Problem kosmicznych śmieci staje się coraz większy, ponieważ wysyłamy więcej satelitów na orbitę (bez sprzątania ich), ale jednocześnie podejmowane są działania mające na celu walkę z tym zjawiskiem. Misja jest częścią inicjatywy ESA pod nazwą „Zero Debris Charter”, której celem jest zatrzymanie tworzenia nowych kosmicznych odpadów do 2030 roku.
Misja nosi nazwę Destructive Reentry Assessment Container Object (DRACO). Wewnętrzne komponenty satelity będą zbierać dane podczas ich niszczenia w atmosferze. Dodatkowo, satelita będzie zawierał kapsułę o długości 40 cm, zaprojektowaną tak, aby przetrwać proces destrukcji i przekazać zebrane dane podczas zbliżania się do oceanu.
Konstrukcja satelity
Firma inżynieryjna Deimos została zakontraktowana do budowy DRACO, który będzie miał rozmiary zbliżone do pralki i ważył około 200 kg. Satelita będzie wyposażony w 200 sensorów i cztery kamery, ale nie będzie posiadał systemów napędowych ani nawigacyjnych. Większość kosmicznych odpadów, które wracają na Ziemię, jest bowiem niekontrolowana, a celem tej misji jest symulowanie typowego, niekontrolowanego wejścia w atmosferę.
Kluczowe będzie zebranie danych, zanim kapsuła uderzy w wodę, co może być wyzwaniem.

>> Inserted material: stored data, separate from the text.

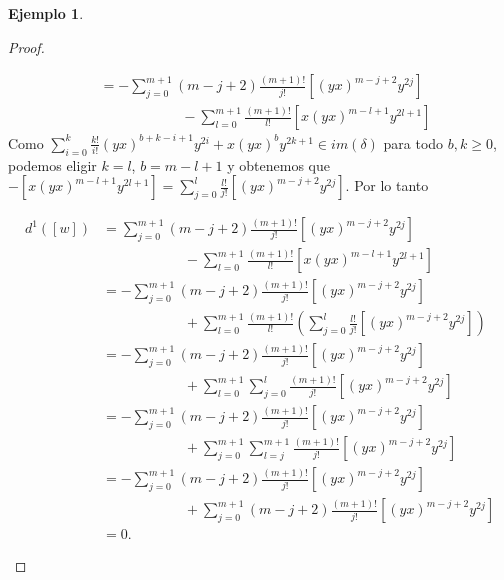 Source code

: \documentclass[a4paper,oneside,fleqn,11pt]{report}
\theoremstyle{definition}
\theoremstyle{definition}
\newtheorem{example}{Ejemplo}[section]
\numberwithin{prop}{subsection}
\begin{document}
\begin{example}
\begin{proof}
\begin{itemize}
\begin{align*}
				&= -\sum_{j = 0}^{m + 1}(m - j + 2)\frac{(m + 1)!}{j!}\left[(yx)^{m -j + 2}y^{2j}\right]\\
				& \hspace{70pt}-\sum_{l = 0}^{m + 1}\frac{(m + 1)!}{l!}\left[x(yx)^{m - l + 1}y^{2l + 1}\right]			
			\end{align*}
			Como $\sum_{i = 0}^k\frac{k!}{i!}(yx)^{b + k - i + 1}y^{2i} + x(yx)^by^{2k + 1} \in im(\delta)$
			para todo $b,k \geq 0$, podemos eligir $k = l$, $b = m - l + 1$ y obtenemos que
				$-\left[x(yx)^{m - l + 1}y^{2l + 1}\right]
					= \sum_{j = 0}^l\frac{l!}{j!}\left[(yx)^{m - j + 2}y^{2j}\right].$
			Por lo tanto
			
			\begin{align*}
				d^1(\left[w\right]) &=
					\sum_{j = 0}^{m + 1}(m - j + 2)\frac{(m + 1)!}{j!}\left[(yx)^{m -j + 2}y^{2j}\right]\\
				& \hspace{70pt}-\sum_{l = 0}^{m + 1}\frac{(m + 1)!}{l!}\left[x(yx)^{m - l + 1}y^{2l + 1}\right] \\
				&=-\sum_{j = 0}^{m + 1}(m - j + 2)\frac{(m + 1)!}{j!}\left[(yx)^{m -j + 2}y^{2j}\right]\\
				& \hspace{70pt} + \sum_{l = 0}^{m + 1}\frac{(m + 1)!}{l!}
					\left(\sum_{j = 0}^l\frac{l!}{j!}\left[(yx)^{m - j + 2}y^{2j}\right]\right) \\
				&= -	\sum_{j = 0}^{m + 1}(m - j + 2)\frac{(m + 1)!}{j!}\left[(yx)^{m -j + 2}y^{2j}\right]\\
				& \hspace{70pt} + \sum_{l = 0}^{m + 1}\sum_{j = 0}^{l}\frac{(m + 1)!}{j!}
					\left[(yx)^{m - j + 2}y^{2j}\right]\\
				&= -	\sum_{j = 0}^{m + 1}(m - j + 2)\frac{(m + 1)!}{j!}\left[(yx)^{m -j + 2}y^{2j}\right]\\
				& \hspace{70pt} + \sum_{j = 0}^{m + 1}\sum_{l = j}^{m + 1}\frac{(m + 1)!}{j!}
					\left[(yx)^{m - j + 2}y^{2j}\right]\\
				&= -	\sum_{j = 0}^{m + 1}(m - j + 2)\frac{(m + 1)!}{j!}\left[(yx)^{m -j + 2}y^{2j}\right]\\
				& \hspace{70pt} + \sum_{j = 0}^{m + 1}(m - j + 2)\frac{(m + 1)!}{j!}
					\left[(yx)^{m - j + 2}y^{2j}\right]\\
				&= 0.
			\end{align*}	 
	\end{itemize}
\end{proof}


\end{example}
\end{document}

ESA wskazuje, że okno czasowe na zebranie danych wyniesie zaledwie 20 minut
Misja DRACO jest kluczowym krokiem w walce z problemem kosmicznych odpadów. Zrozumienie, jak satelity rozpadają się w atmosferze, pomoże opracować nowe metody minimalizowania ryzyka związanego z powstawaniem dodatkowych śmieci na ziemskiej orbicie. Dane z misji DRACO dostarczą cennych informacji, które mogą pomóc w projektowaniu bardziej ekologicznych satelitów i bezpiecznych strategii ich deorbitacji w przyszłości.